Task description: Restate the data below word for word, and let no image into your version.

Excerpted records:
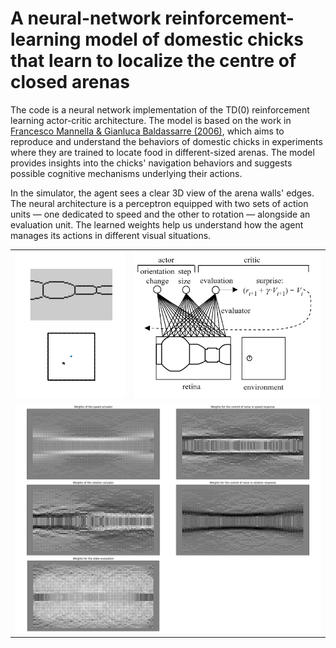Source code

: # A neural-network reinforcement-learning model of domestic chicks that learn to localize the centre of closed arenas

The code is a neural network implementation of the TD(0) reinforcement learning actor-critic architecture. The model is based on the work in [Francesco Mannella & Gianluca Baldassarre (2006)](https://royalsocietypublishing.org/doi/10.1098/rstb.2006.1966), which aims to reproduce and understand the behaviors of domestic chicks in experiments where they are trained to locate food in different-sized arenas. The model provides insights into the chicks' navigation behaviors and suggests possible cognitive mechanisms underlying their actions. 

In the simulator, the agent sees a clear 3D view of the arena walls' edges. The neural architecture is a perceptron equipped with two sets of action units — one dedicated to speed and the other to rotation — alongside an evaluation unit. The learned weights help us understand how the agent manages its actions in different visual situations.

<table>
<tbody>
  <tr>
    <td><img  src="docs/demo.gif" width="300">
    <td><img src="docs/model.png" width="510">
  </tr>
  <tr>
    <td  colspan="2"><img width="840" src="docs/analysis.png"> </td>
  </tr>
</tbody>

Task answer:
Source code

: # A neural-network reinforcement-learning model of domestic chicks that learn to localize the centre of closed arenas

The code is a neural network implementation of the TD(0) reinforcement learning actor-critic architecture. The model is based on the work in [Francesco Mannella & Gianluca Baldassarre (2006)](https://royalsocietypublishing.org/doi/10.1098/rstb.2006.1966), which aims to reproduce and understand the behaviors of domestic chicks in experiments where they are trained to locate food in different-sized arenas. The model provides insights into the chicks' navigation behaviors and suggests possible cognitive mechanisms underlying their actions. 

In the simulator, the agent sees a clear 3D view of the arena walls' edges. The neural architecture is a perceptron equipped with two sets of action units — one dedicated to speed and the other to rotation — alongside an evaluation unit. The learned weights help us understand how the agent manages its actions in different visual situations.

<table>
<tbody>
  <tr>
    <td><img  src="docs/demo.gif" width="300">
    <td><img src="docs/model.png" width="510">
  </tr>
  <tr>
    <td  colspan="2"><img width="840" src="docs/analysis.png"> </td>
  </tr>
</tbody>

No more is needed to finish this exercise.